OCR-D Quick Start Guide

Open your Ubuntu Terminal

On Ubuntu, open your Terminal.
On Windows, install WSL, Ubuntu and Docker Desktop by following these steps:

  1. Install WSL 2 by opening the PowerShell and running:
    wsl --install
    
  2. Download and install Ubuntu 22.04.2 LTS from Microsoft App Store.

  3. Open Ubuntu 22.04.2 LTS and follow the instructions.

  4. Install Docker Desktop and set it up for WSL 2.

  5. Make sure, Docker Desktop is running.

Install and set up Docker

In the Ubuntu shell, run:

docker ps

If the command is not found, you may need to install Docker first.

Further Requisites

  1. Set up Docker :
    sudo systemctl enable docker
    sudo usermod -aG docker $USER
    
  2. Install OCR-D via Docker
    docker pull ocrd/all:maximum
    
  3. Download example data from Github
    mkdir ocr-d
    wget https://github.com/OCR-D/gt_structure_text/releases/download/v1.5.0/euler_rechenkunst01_1738.ocrd.zip
    unzip euler_rechenkunst01_1738.ocrd.zip -d ocr-d/euler_rechenkunst01_1738
    
  4. Start interactive shell in Docker
    docker run --volume $PWD/ocr-d:/data --volume ocrd-resources:/models -it ocrd/all:maximum bash
    
  5. Download some models:
    ocrd resmgr download ocrd-tesserocr-recognize '*'
    

First minimal workflow with OCR-D

ocrd-tesserocr-recognize -w euler_rechenkunst01_1738 -I OCR-D-IMG -O OCR-D-OCR-TESS -P segmentation_level region -P find_tables true -P model frak2021

Congratulations! You ran your first (minimal) OCR-D Workflow.

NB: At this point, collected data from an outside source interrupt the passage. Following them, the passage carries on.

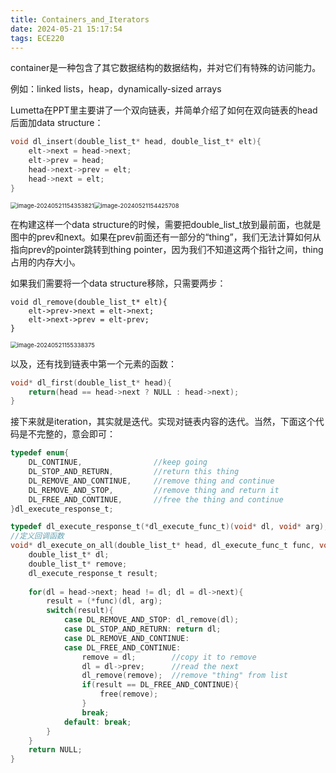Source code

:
 ```yaml
---
title: Containers_and_Iterators
date: 2024-05-21 15:17:54
tags: ECE220
---
```


container是一种包含了其它数据结构的数据结构，并对它们有特殊的访问能力。

例如：linked lists，heap，dynamically-sized arrays

Lumetta在PPT里主要讲了一个双向链表，并简单介绍了如何在双向链表的head后面加data structure：

```c
void dl_insert(double_list_t* head, double_list_t* elt){
    elt->next = head->next;
    elt->prev = head;
    head->next->prev = elt;
    head->next = elt;
}
```

<img src="Containers-and-Iterators.assets/image-20240521154353821.png" alt="image-20240521154353821" style="zoom: 67%;" /><img src="Containers-and-Iterators.assets/image-20240521154425708.png" alt="image-20240521154425708" style="zoom: 67%;" />

在构建这样一个data structure的时候，需要把double_list_t放到最前面，也就是图中的prev和next。如果在prev前面还有一部分的“thing”，我们无法计算如何从指向prev的pointer跳转到thing pointer，因为我们不知道这两个指针之间，thing占用的内存大小。

如果我们需要将一个data structure移除，只需要两步：

```
void dl_remove(double_list_t* elt){
	elt->prev->next = elt->next;
	elt->next->prev = elt-prev;
}
```

<img src="Containers-and-Iterators.assets/image-20240521155338375.png" alt="image-20240521155338375" style="zoom:67%;" />

以及，还有找到链表中第一个元素的函数：

```c
void* dl_first(double_list_t* head){
	return(head == head->next ? NULL : head->next);
}
```

接下来就是iteration，其实就是迭代。实现对链表内容的迭代。当然，下面这个代码是不完整的，意会即可：

```c
typedef enum{
	DL_CONTINUE,				//keep going
	DL_STOP_AND_RETURN,			//return this thing
	DL_REMOVE_AND_CONTINUE,		//remove thing and continue
	DL_REMOVE_AND_STOP,			//remove thing and return it
	DL_FREE_AND_CONTINUE,		//free the thing and continue
}dl_execute_response_t;

typedef dl_execute_response_t(*dl_execute_func_t)(void* dl, void* arg);
//定义回调函数
void* dl_execute_on_all(double_list_t* head, dl_execute_func_t func, void* arg){
    double_list_t* dl;
    double_list_t* remove;
    dl_execute_response_t result;
    
    for(dl = head->next; head != dl; dl = dl->next){
        result = (*func)(dl, arg);
        switch(result){
            case DL_REMOVE_AND_STOP: dl_remove(dl);
            case DL_STOP_AND_RETURN: return dl;
            case DL_REMOVE_AND_CONTINUE:
            case DL_FREE_AND_CONTINUE:
                remove = dl;		//copy it to remove
                dl = dl->prev;		//read the next
                dl_remove(remove);	//remove "thing" from list
                if(result == DL_FREE_AND_CONTINUE){
                    free(remove);
                }
                break;
            default: break;
        }
    }
    return NULL;
}
```

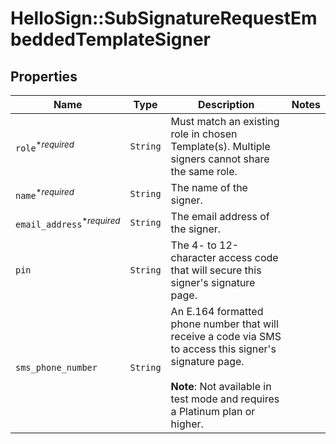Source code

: # HelloSign::SubSignatureRequestEmbeddedTemplateSigner



## Properties

| Name | Type | Description | Notes |
| ---- | ---- | ----------- | ----- |
| `role`<sup>*_required_</sup> | ```String``` |  Must match an existing role in chosen Template(s). Multiple signers cannot share the same role.  |  |
| `name`<sup>*_required_</sup> | ```String``` |  The name of the signer.  |  |
| `email_address`<sup>*_required_</sup> | ```String``` |  The email address of the signer.  |  |
| `pin` | ```String``` |  The 4- to 12-character access code that will secure this signer&#39;s signature page.  |  |
| `sms_phone_number` | ```String``` |  An E.164 formatted phone number that will receive a code via SMS to access this signer&#39;s signature page.<br><br>**Note**: Not available in test mode and requires a Platinum plan or higher.  |  |

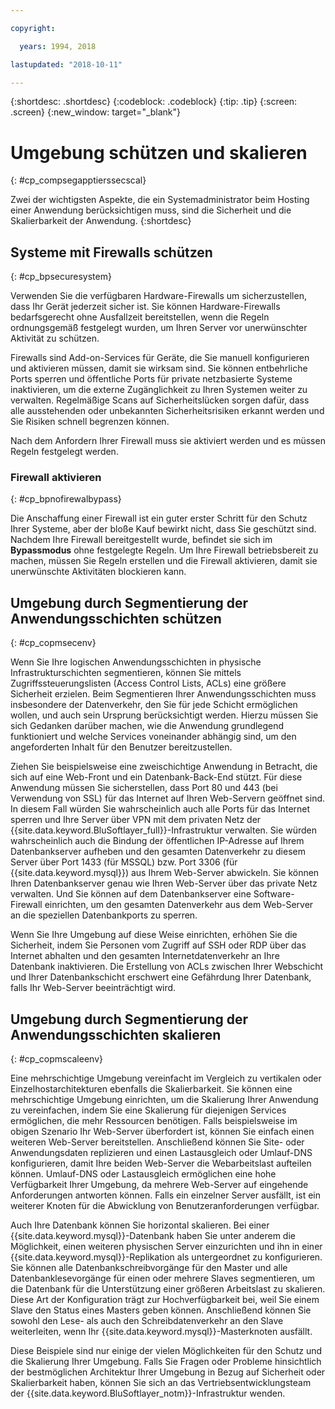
 ```yaml
---

copyright:

  years: 1994, 2018

lastupdated: "2018-10-11"

---
```


{:shortdesc: .shortdesc}
{:codeblock: .codeblock}
{:tip: .tip}
{:screen: .screen}
{:new_window: target="_blank"}

# Umgebung schützen und skalieren
{: #cp_compsegapptierssecscal}

Zwei der wichtigsten Aspekte, die ein Systemadministrator beim Hosting einer Anwendung berücksichtigen muss, sind die Sicherheit und die Skalierbarkeit der Anwendung.
{:shortdesc}

## Systeme mit Firewalls schützen
{: #cp_bpsecuresystem}

Verwenden Sie die verfügbaren Hardware-Firewalls um sicherzustellen, dass Ihr Gerät jederzeit sicher ist. Sie können Hardware-Firewalls bedarfsgerecht ohne Ausfallzeit bereitstellen, wenn die Regeln ordnungsgemäß festgelegt wurden, um Ihren Server vor unerwünschter Aktivität zu schützen.

Firewalls sind Add-on-Services für Geräte, die Sie manuell konfigurieren und aktivieren müssen, damit sie wirksam sind. Sie können entbehrliche Ports sperren und öffentliche Ports für private netzbasierte Systeme inaktivieren, um die externe Zugänglichkeit zu Ihren Systemen weiter zu verwalten. Regelmäßige Scans auf Sicherheitslücken sorgen dafür, dass alle ausstehenden oder unbekannten Sicherheitsrisiken erkannt werden und Sie Risiken schnell begrenzen können.

Nach dem Anfordern Ihrer Firewall muss sie aktiviert werden und es müssen Regeln festgelegt werden.

### Firewall aktivieren
{: #cp_bpnofirewalbypass}

Die Anschaffung einer Firewall ist ein guter erster Schritt für den Schutz Ihrer Systeme, aber der bloße Kauf bewirkt nicht, dass Sie geschützt sind. Nachdem Ihre Firewall bereitgestellt wurde, befindet sie sich im **Bypassmodus** ohne festgelegte Regeln. Um Ihre Firewall betriebsbereit zu machen, müssen Sie Regeln erstellen und die Firewall aktivieren, damit sie unerwünschte Aktivitäten blockieren kann.


## Umgebung durch Segmentierung der Anwendungsschichten schützen
{: #cp_copmsecenv}

Wenn Sie Ihre logischen Anwendungsschichten in physische Infrastrukturschichten segmentieren, können Sie mittels Zugriffssteuerungslisten (Access Control Lists, ACLs) eine größere Sicherheit erzielen. Beim Segmentieren Ihrer Anwendungsschichten muss insbesondere der Datenverkehr, den Sie für jede Schicht ermöglichen wollen, und auch sein Ursprung berücksichtigt werden. Hierzu müssen Sie sich Gedanken darüber machen, wie die Anwendung grundlegend funktioniert und welche Services voneinander abhängig sind, um den angeforderten Inhalt für den Benutzer bereitzustellen.

Ziehen Sie beispielsweise eine zweischichtige Anwendung in Betracht, die sich auf eine Web-Front und ein Datenbank-Back-End stützt. Für diese Anwendung müssen Sie sicherstellen, dass Port 80 und 443 (bei Verwendung von SSL) für das Internet auf Ihren Web-Servern geöffnet sind. In diesem Fall würden Sie wahrscheinlich auch alle Ports für das Internet sperren und Ihre Server über VPN mit dem privaten Netz der {{site.data.keyword.BluSoftlayer_full}}-Infrastruktur verwalten. Sie würden wahrscheinlich auch die Bindung der öffentlichen IP-Adresse auf Ihrem Datenbankserver aufheben und den gesamten Datenverkehr zu diesem Server über Port 1433 (für MSSQL) bzw. Port 3306 (für {{site.data.keyword.mysql}}) aus Ihrem Web-Server abwickeln. Sie können Ihren Datenbankserver genau wie Ihren Web-Server über das private Netz verwalten. Und Sie können auf dem Datenbankserver eine Software-Firewall einrichten, um den gesamten Datenverkehr aus dem Web-Server an die speziellen Datenbankports zu sperren.

Wenn Sie Ihre Umgebung auf diese Weise einrichten, erhöhen Sie die Sicherheit, indem Sie Personen vom Zugriff auf SSH oder RDP über das Internet abhalten und den gesamten Internetdatenverkehr an Ihre Datenbank inaktivieren. Die Erstellung von ACLs zwischen Ihrer Webschicht und Ihrer Datenbankschicht erschwert eine Gefährdung Ihrer Datenbank, falls Ihr Web-Server beeinträchtigt wird.

## Umgebung durch Segmentierung der Anwendungsschichten skalieren
{: #cp_copmscaleenv}

Eine mehrschichtige Umgebung vereinfacht im Vergleich zu vertikalen oder Einzelhostarchitekturen ebenfalls die Skalierbarkeit. Sie können eine mehrschichtige Umgebung einrichten, um die Skalierung Ihrer Anwendung zu vereinfachen, indem Sie eine Skalierung für diejenigen Services ermöglichen, die mehr Ressourcen benötigen. Falls beispielsweise im obigen Szenario Ihr Web-Server überfordert ist, können Sie einfach einen weiteren Web-Server bereitstellen. Anschließend können Sie Site- oder Anwendungsdaten replizieren und einen Lastausgleich oder Umlauf-DNS konfigurieren, damit Ihre beiden Web-Server die Webarbeitslast aufteilen können. Umlauf-DNS oder Lastausgleich ermöglichen eine hohe Verfügbarkeit Ihrer Umgebung, da mehrere Web-Server auf eingehende Anforderungen antworten können. Falls ein einzelner Server ausfällt, ist ein weiterer Knoten für die Abwicklung von Benutzeranforderungen verfügbar.

Auch Ihre Datenbank können Sie horizontal skalieren. Bei einer {{site.data.keyword.mysql}}-Datenbank haben Sie unter anderem die Möglichkeit, einen weiteren physischen Server einzurichten und ihn in einer {{site.data.keyword.mysql}}-Replikation als untergeordnet zu konfigurieren. Sie können alle Datenbankschreibvorgänge für den Master und alle Datenbanklesevorgänge für einen oder mehrere Slaves segmentieren, um die Datenbank für die Unterstützung einer größeren Arbeitslast zu skalieren. Diese Art der Konfiguration trägt zur Hochverfügbarkeit bei, weil Sie einem Slave den Status eines Masters geben können. Anschließend können Sie sowohl den Lese- als auch den Schreibdatenverkehr an den Slave weiterleiten, wenn Ihr {{site.data.keyword.mysql}}-Masterknoten ausfällt.

Diese Beispiele sind nur einige der vielen Möglichkeiten für den Schutz und die Skalierung Ihrer Umgebung. Falls Sie Fragen oder Probleme hinsichtlich der bestmöglichen Architektur Ihrer Umgebung in Bezug auf Sicherheit oder Skalierbarkeit haben, können Sie sich an das Vertriebsentwicklungsteam der {{site.data.keyword.BluSoftlayer_notm}}-Infrastruktur wenden.
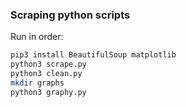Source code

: ### Scraping python scripts

Run in order:
```bash
pip3 install BeautifulSoup matplotlib
python3 scrape.py
python3 clean.py
mkdir graphs
python3 graphy.py
```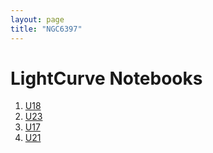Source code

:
 ```yaml
---
layout: page
title: "NGC6397"
---
```


# LightCurve Notebooks


1. [U18](https://nbviewer.jupyter.org/github/manuelmarcano22/NGC6397F336W/blob/master/u9712005/U18.ipynb?flush_cache=true)
2. [U23](https://nbviewer.jupyter.org/github/manuelmarcano22/NGC6397F336W/blob/master/u9712005/U23.ipynb?flush_cache=true)
3. [U17](https://nbviewer.jupyter.org/github/manuelmarcano22/NGC6397F336W/blob/master/u9712005/U17.ipynb?flush_cache=true)
4. [U21](https://nbviewer.jupyter.org/github/manuelmarcano22/NGC6397F336W/blob/master/u9712005/U21.ipynb?flush_cache=true)

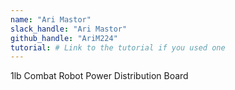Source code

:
 ```yaml
---
name: "Ari Mastor"
slack_handle: "Ari Mastor"
github_handle: "AriM224"
tutorial: # Link to the tutorial if you used one
---
```


1lb Combat Robot Power Distribution Board

<!-- I'm making a simple (and tiny) power distribution board for my antweight combat robot. It will connect the battery
to the weapon motor ESC and drive motor ESCs. This will make wiring easier and less likely to break apart -->

<!-- Total cost is $22.13  -->

<!-- I already designed a much more complicated PCB for my geocache project that was also funded by Onboard.
This made designing ad PD board very easy -->
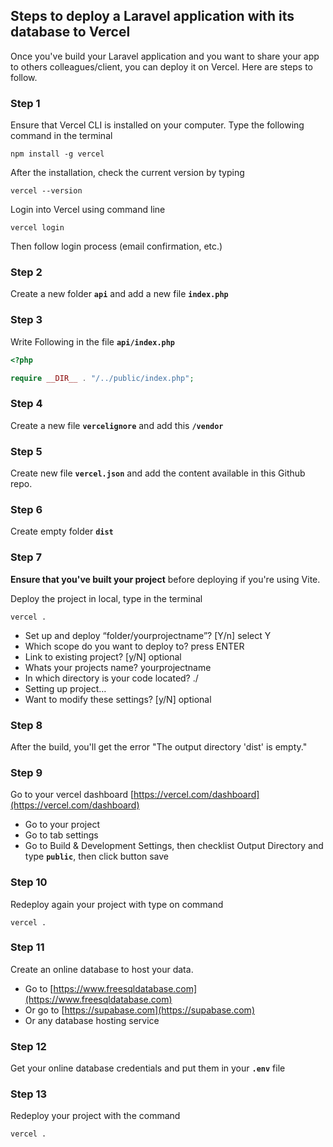 
## Steps to deploy a Laravel application with its database to Vercel
Once you've build your Laravel application and you want to share your app to others colleagues/client, you can deploy it on Vercel. Here are steps to follow.

### **Step 1**

Ensure that Vercel CLI is installed on your computer. Type the following command in the terminal
``` console
npm install -g vercel
```

After the installation, check the current version by typing 
``` console
vercel --version
```

Login into Vercel using command line 
``` console
vercel login 
```
Then follow login process (email confirmation, etc.)

### **Step 2**

Create a new folder **`api`** and add a new file **`index.php`**


### **Step 3**

Write Following in the file **`api/index.php`**

``` php
<?php  

require __DIR__ . "/../public/index.php";
```


### **Step 4**

Create a new file **`vercelignore`** and add this **`/vendor`**



### **Step 5**

Create new file **`vercel.json`** and add the content available in this Github repo.


### **Step 6**

Create empty folder **`dist`**


### **Step 7**

**Ensure that you've built your project** before deploying if you're using Vite.

Deploy the project in local, type in the terminal 
``` console
vercel . 
```

* Set up and deploy “folder/yourprojectname”? \[Y/n] select Y
* Which scope do you want to deploy to? press ENTER
* Link to existing project? \[y/N] optional
* Whats your projects name? yourprojectname
* In which directory is your code located? ./
* Setting up project…
* Want to modify these settings? \[y/N] optional


### **Step 8**

After the build, you'll get the error "The output directory 'dist' is empty."


### **Step 9**

Go to your vercel dashboard [https://vercel.com/dashboard](https://vercel.com/dashboard) 

* Go to your project
* Go to tab settings
* Go to Build & Development Settings, then checklist Output Directory and type **`public`**, then click button save



### **Step 10**

Redeploy again your project with type on command 
``` console
vercel . 
```


### **Step 11**

Create an online database to host your data.
* Go to [https://www.freesqldatabase.com](https://www.freesqldatabase.com)
* Or go to [https://supabase.com](https://supabase.com)
* Or any database hosting service


### **Step 12**

Get your online database credentials and put them in your **`.env`** file


### **Step 13**

Redeploy your project with the command 
``` console
vercel . 
```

You will find the results in the directory /data/ocr-d/euler_rechenkunst01_1738 (in the container) or ocr-d/euler_rechenkunst01_1738 (on the host side).

Consult the Setup Guide for more details and other installation methods or jump into the User Guide to learn more about OCR‑D.

Next we will explain the above ocrd-tesserocr-recognize command.

Explanation

The command that called the recognition processor consists of the following parts:

ocrd-tesserocr-recognize -I OCR-D-IMG -O OCR-D-OCR-TESS -P segmentation_level region -P find_tables true -P model frak2021
╰─────── 1 ────────────╯ ╰─── 2 ────╯ ╰───── 3 ───────╯ ╰────────── 4 ─────────────╯ ╰────── 5 ────────╯ ╰───── 6 ───────╯
  1. ocrd-tesserocr-recognize is the name of the processor executable used.
  2. -I is followed by the name of the input file group (and directory); here: images.
  3. -O is followed by the name of the output file group (and directory); here: binarised images and PAGE-XML files with the recognised text.
  4. -P segmentation_level region is a parameter name/value pair; here: tells the processor to start segmentation on the level of regions (so no prior layout analysis annotating text lines in PAGE-XML is required).
  5. -P find_tables true … here: enables layout detection of tables.
  6. -P model frak2021 … here: use the named resource frak2021.traineddata for recognition.